O estudo é resultado de entrevistas com 673 profissionais que atuam em empresas automotivas. Na entrevista a seguir, Filosa fala sobre os desafios da liderança, da necessidade de permanecer próximo das pessoas e aponta, ainda, que a motivação que encontra no trabalho vai além da busca por números e resultados financeiros.
Segundo a pesquisa Liderança do Setor Automotivo, 93% das pessoas em posição de alta gestão nas empresas do segmento são homens e 87% são brancos. A maioria é formada em engenharia. Que leitura você faz deste perfil tão homogêneo?
Este cenário mostra um erro porque, em uma sociedade tão diversa, multiétnica, multicultural, não deveríamos ter um setor tão monocromático. Precisamos espelhar a sociedade que queremos servir.
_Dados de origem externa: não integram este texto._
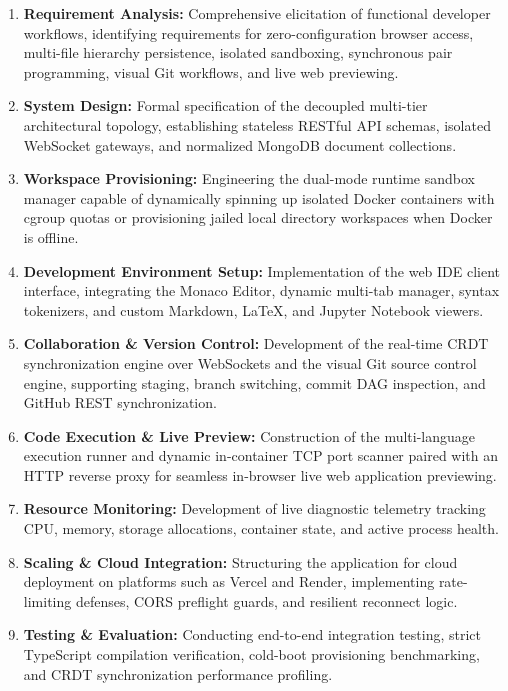 \documentclass[conference]{IEEEtran}
\begin{document}
\begin{enumerate}
    \item \textbf{Requirement Analysis:} Comprehensive elicitation of functional developer workflows, identifying requirements for zero-configuration browser access, multi-file hierarchy persistence, isolated sandboxing, synchronous pair programming, visual Git workflows, and live web previewing.
    \item \textbf{System Design:} Formal specification of the decoupled multi-tier architectural topology, establishing stateless RESTful API schemas, isolated WebSocket gateways, and normalized MongoDB document collections.
    \item \textbf{Workspace Provisioning:} Engineering the dual-mode runtime sandbox manager capable of dynamically spinning up isolated Docker containers with cgroup quotas or provisioning jailed local directory workspaces when Docker is offline.
    \item \textbf{Development Environment Setup:} Implementation of the web IDE client interface, integrating the Monaco Editor, dynamic multi-tab manager, syntax tokenizers, and custom Markdown, LaTeX, and Jupyter Notebook viewers.
    \item \textbf{Collaboration \& Version Control:} Development of the real-time CRDT synchronization engine over WebSockets and the visual Git source control engine, supporting staging, branch switching, commit DAG inspection, and GitHub REST synchronization.
    \item \textbf{Code Execution \& Live Preview:} Construction of the multi-language execution runner and dynamic in-container TCP port scanner paired with an HTTP reverse proxy for seamless in-browser live web application previewing.
    \item \textbf{Resource Monitoring:} Development of live diagnostic telemetry tracking CPU, memory, storage allocations, container state, and active process health.
    \item \textbf{Scaling \& Cloud Integration:} Structuring the application for cloud deployment on platforms such as Vercel and Render, implementing rate-limiting defenses, CORS preflight guards, and resilient reconnect logic.
    \item \textbf{Testing \& Evaluation:} Conducting end-to-end integration testing, strict TypeScript compilation verification, cold-boot provisioning benchmarking, and CRDT synchronization performance profiling.
\end{enumerate}
\end{document}
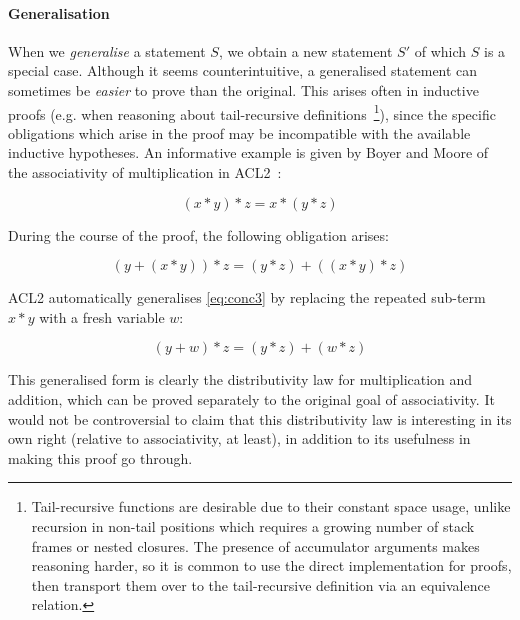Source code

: \paragraph{Generalisation}

\providecommand{\coq}[1]{\lstinline[language=ML]|#1|}

When we \emph{generalise} a statement $S$, we obtain a new statement $S'$ of
which $S$ is a special case. Although it seems counterintuitive, a generalised
statement can sometimes be \emph{easier} to prove than the original. This arises
often in inductive proofs (e.g. when reasoning about tail-recursive
definitions~\cite{kapur2003automatic}\footnote{Tail-recursive functions are
  desirable due to their constant space usage, unlike recursion in non-tail
  positions which requires a growing number of stack frames or nested closures.
  The presence of accumulator arguments makes reasoning harder, so it is common
  to use the direct implementation for proofs, then transport them over to the
  tail-recursive definition via an equivalence relation.}), since the specific
obligations which arise in the proof may be incompatible with the available
inductive hypotheses. An informative example is given by Boyer and Moore of the
associativity of multiplication in \textsc{ACL2}~\cite{boyer1983proof}:

$$(x * y) * z = x * (y * z)$$

During the course of the proof, the following obligation arises:

\begin{equation}
  \tag{conc3}
  (y + (x * y)) * z = (y * z) + ((x * y) * z)
  \label{eq:conc3}
\end{equation}

ACL2 automatically generalises \eqref{eq:conc3} by replacing the repeated
sub-term $x * y$ with a fresh variable $w$:

\begin{equation}
  \tag{conc4}
  (y + w) * z = (y * z) + (w * z)
  \label{eq:conc4}
\end{equation}

This generalised form is clearly the distributivity law for multiplication and
addition, which can be proved separately to the original goal of
associativity. It would not be controversial to claim that this distributivity
law is interesting in its own right (relative to associativity, at least), in
addition to its usefulness in making this proof go through.



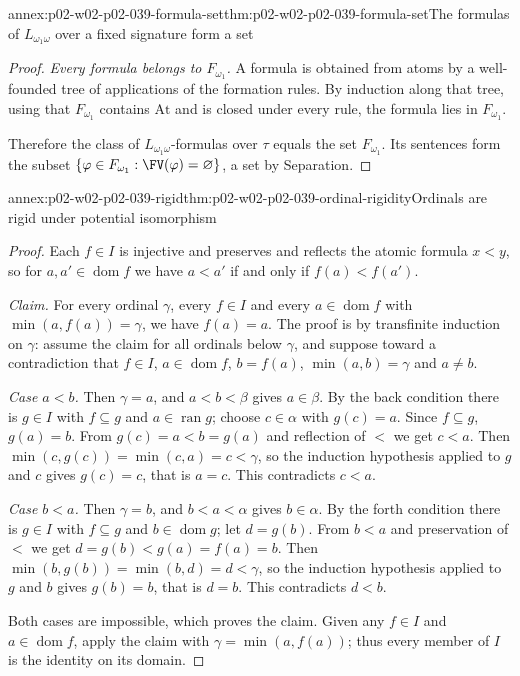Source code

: \begin{annexitem}{annex:p02-w02-p02-039-formula-set}{thm:p02-w02-p02-039-formula-set}{The formulas of \(L_{\omega_1\omega}\) over a fixed signature form a set}
\begin{proof}
\emph{Every formula belongs to \(F_{\omega_1}\).}  A formula is obtained
from atoms by a well-founded tree of applications of the formation rules.
By induction along that tree, using that \(F_{\omega_1}\) contains
\(\mathrm{At}\) and is closed under every rule, the formula lies in
\(F_{\omega_1}\).

Therefore the class of \(L_{\omega_1\omega}\)-formulas over \(\tau\) equals
the set \(F_{\omega_1}\).  Its sentences form the subset
\(\{\varphi\in F_{\omega_1}:\FV(\varphi)=\varnothing\}\), a set by
Separation.
\end{proof}
\end{annexitem}

\begin{annexitem}{annex:p02-w02-p02-039-rigid}{thm:p02-w02-p02-039-ordinal-rigidity}{Ordinals are rigid under potential isomorphism}
\begin{proof}
Each \(f\in I\) is injective and preserves and reflects the atomic formula
\(x<y\), so for \(a,a'\in\operatorname{dom}f\) we have \(a<a'\) if and only
if \(f(a)<f(a')\).

\emph{Claim.}  For every ordinal \(\gamma\), every \(f\in I\) and every
\(a\in\operatorname{dom}f\) with \(\min(a,f(a))=\gamma\), we have
\(f(a)=a\).  The proof is by transfinite induction on \(\gamma\): assume the
claim for all ordinals below \(\gamma\), and suppose toward a contradiction
that \(f\in I\), \(a\in\operatorname{dom}f\), \(b=f(a)\),
\(\min(a,b)=\gamma\) and \(a\neq b\).

\emph{Case \(a<b\).}  Then \(\gamma=a\), and \(a<b<\beta\) gives
\(a\in\beta\).  By the back condition there is \(g\in I\) with
\(f\subseteq g\) and \(a\in\operatorname{ran}g\); choose \(c\in\alpha\)
with \(g(c)=a\).  Since \(f\subseteq g\), \(g(a)=b\).  From
\(g(c)=a<b=g(a)\) and reflection of \(<\) we get \(c<a\).  Then
\(\min(c,g(c))=\min(c,a)=c<\gamma\), so the induction hypothesis applied to
\(g\) and \(c\) gives \(g(c)=c\), that is \(a=c\).  This contradicts
\(c<a\).

\emph{Case \(b<a\).}  Then \(\gamma=b\), and \(b<a<\alpha\) gives
\(b\in\alpha\).  By the forth condition there is \(g\in I\) with
\(f\subseteq g\) and \(b\in\operatorname{dom}g\); let \(d=g(b)\).  From
\(b<a\) and preservation of \(<\) we get \(d=g(b)<g(a)=f(a)=b\).  Then
\(\min(b,g(b))=\min(b,d)=d<\gamma\), so the induction hypothesis applied to
\(g\) and \(b\) gives \(g(b)=b\), that is \(d=b\).  This contradicts
\(d<b\).

Both cases are impossible, which proves the claim.  Given any \(f\in I\)
and \(a\in\operatorname{dom}f\), apply the claim with
\(\gamma=\min(a,f(a))\); thus every member of \(I\) is the identity on its
domain.


\end{proof}
\end{annexitem}

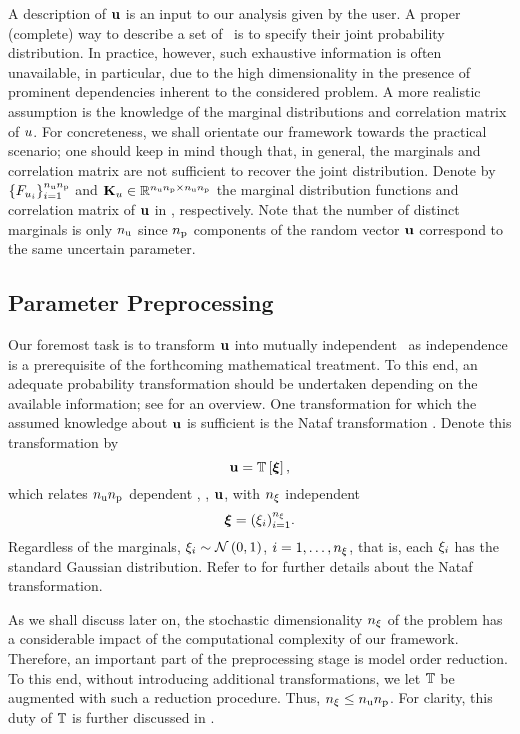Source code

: A description of $\mathbf{u}$ is an input to our analysis given by the user.
A proper (complete) way to describe a set of \rvs\ is to specify their joint probability distribution.
In practice, however, such exhaustive information is often unavailable, in particular, due to the high dimensionality in the presence of prominent dependencies inherent to the considered problem.
A more realistic assumption is the knowledge of the marginal distributions and correlation matrix of $u$.
For concreteness, we shall orientate our framework towards the practical scenario; one should keep in mind though that, in general, the marginals and correlation matrix are not sufficient to recover the joint distribution.
Denote by $\{ F_{u_i} \}_{i = 1}^{{n_\text{u}} {n_\text{p}}}$ and $\mathbf{K}_u \in \mathbb{R}^{{n_\text{u}} {n_\text{p}} \times {n_\text{u}} {n_\text{p}}}$ the marginal distribution functions and correlation matrix of $\mathbf{u}$ in , respectively.
Note that the number of distinct marginals is only ${n_\text{u}}$ since ${n_\text{p}}$ components of the random vector $\mathbf{u}$ correspond to the same uncertain parameter.

\subsection{Parameter Preprocessing} 
Our foremost task is to transform $\mathbf{u}$ into mutually independent \rvs\ as independence is a prerequisite of the forthcoming mathematical treatment.
To this end, an adequate probability transformation should be undertaken depending on the available information; see \cite{eldred2008} for an overview.
One transformation for which the assumed knowledge about $\mathbf{u}$ is sufficient is the Nataf transformation \cite{li2008}.
Denote this transformation by
\begin{equation} \elab{probability-transformation}
  \vu = \transformation{\vz},
\end{equation}
which relates ${n_\text{u}} {n_\text{p}}$ dependent \rvs, \ie, $\mathbf{u}$, with ${n_\xi}$ independent \rvs
\begin{equation} \elab{independent-random-variables}
  \vz = (\z_i)_{i = 1}^\nvars.
\end{equation}
Regardless of the marginals, $\xi_i \sim \mathcal{N}\left( 0, 1 \right)$, $i = 1, \dots, {n_\xi}$, that is, each $\xi_i$ has the standard Gaussian distribution.
Refer to  for further details about the Nataf transformation.

As we shall discuss later on, the stochastic dimensionality ${n_\xi}$ of the problem has a considerable impact of the computational complexity of our framework.
Therefore, an important part of the preprocessing stage is model order reduction.
To this end, without introducing additional transformations, we let $\transformation$ be augmented with such a reduction procedure.
Thus, ${n_\xi} \leq {n_\text{u}} {n_\text{p}}$.
For clarity, this duty of $\transformation$ is further discussed in .

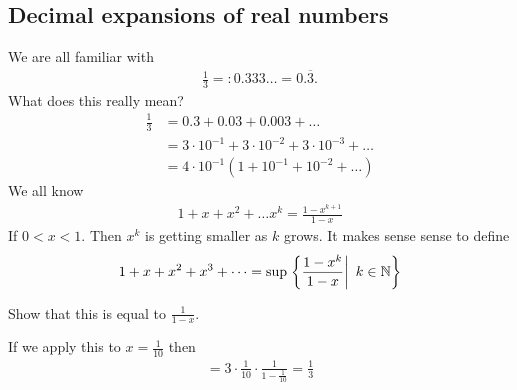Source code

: \subsection{Decimal expansions of real numbers}
We are all familiar with
\begin{align*}
\frac 1 3 =: 0.333\dots = 0. \overline{3}.
\end{align*}
What does this really mean?
\begin{align*}
\frac 1 3 & = 0.3 + 0.03 + 0.003 + \dots \\
& =  3 \cdot 10^{-1} + 3 \cdot 10^{-2} + 3 \cdot 10^{-3} + \dots \\
& = 4 \cdot 10^{-1} \left(1 + 10^{-1} + 10^{-2} + \dots \right)
\end{align*}
We all know
\begin{align*}
1+x+x^2+ \dots x^k = \frac{1-x^{k+1}}{1-x}
\end{align*}
If $0<x<1$. Then $x^k$ is getting smaller as $k$ grows. It makes sense sense to define 
\begin{align*}
1+x+x^2+x^3 + \dots = \sup \left. \left\{ \frac{1-x^k}{1-x} \right|~ k \in \mathbb N \right\}
\end{align*}

\begin{ec}
	Show that this is equal to $\frac 1 {1-x}$.
\end{ec}

If we apply this to $x = \frac 1 {10}$ then 
\begin{align*}
= 3 \cdot \frac 1 {10} \cdot \frac 1 {1- \frac 1 {10}} = \frac 1 3
\end{align*}

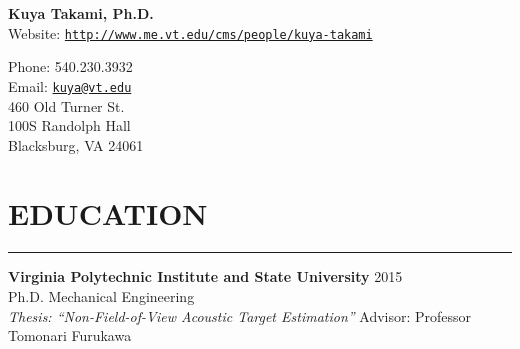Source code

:\documentclass[11pt,letterpaper]{article}
\def\name{\bf Kuya Takami, Ph.D.}
\begin{document}
\rhead{}
\begin{minipage}{0.7\linewidth}
{\Huge \name}\\

\vspace{5mm}\hspace{4mm}
Website:  \href{http://www.me.vt.edu/cms/people/kuya-takami}{\tt http://www.me.vt.edu/cms/people/kuya-takami} \\
\end{minipage}
\hspace{2mm}
\begin{minipage}{0.6\linewidth} 
      Phone:  540.230.3932\\
	Email:  \href{mailto:kuya@vt.edu}{\tt kuya@vt.edu} \\
    460 Old Turner St.\\
  100S Randolph Hall\\
   Blacksburg, VA 24061\\
\end{minipage}

\section*{EDUCATION}\vspace{-3mm}
\hrule
\begin{minipage}{\columnwidth}
{\bf Virginia Polytechnic Institute and State University}\hspace{1mm} 2015\\
\hspace{5mm}Ph.D.  Mechanical Engineering   \\
\hspace{10mm}
{\it Thesis: ``Non-Field-of-View Acoustic Target Estimation''} Advisor: Professor Tomonari Furukawa
\end{minipage}
\end{document}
É uma responsabilidade ética, mas também uma questão de mercado: se mais de 50% dos consumidores são mulheres e pessoas negras, porque não temos esta representação nas lideranças das empresas?
Estamos inseridos em um contexto de alta competitividade que exige que sejamos meritocráticos, premiando quem tem performance superior. Por isso, precisamos garantir paridade de oportunidades.
O setor tem obrigação de mudar – e aqui falo tanto de montadoras, quanto de fornecedores e concessionárias, todos os elos da cadeia de valor.
O Brasil está em busca de abertura comercial. Ainda assim, as lideranças avaliam que a indústria automotiva brasileira só será polo de desenvolvimentos locais, sem protagonismo na oferta de soluções globais. Qual é a sua visão sobre o tema?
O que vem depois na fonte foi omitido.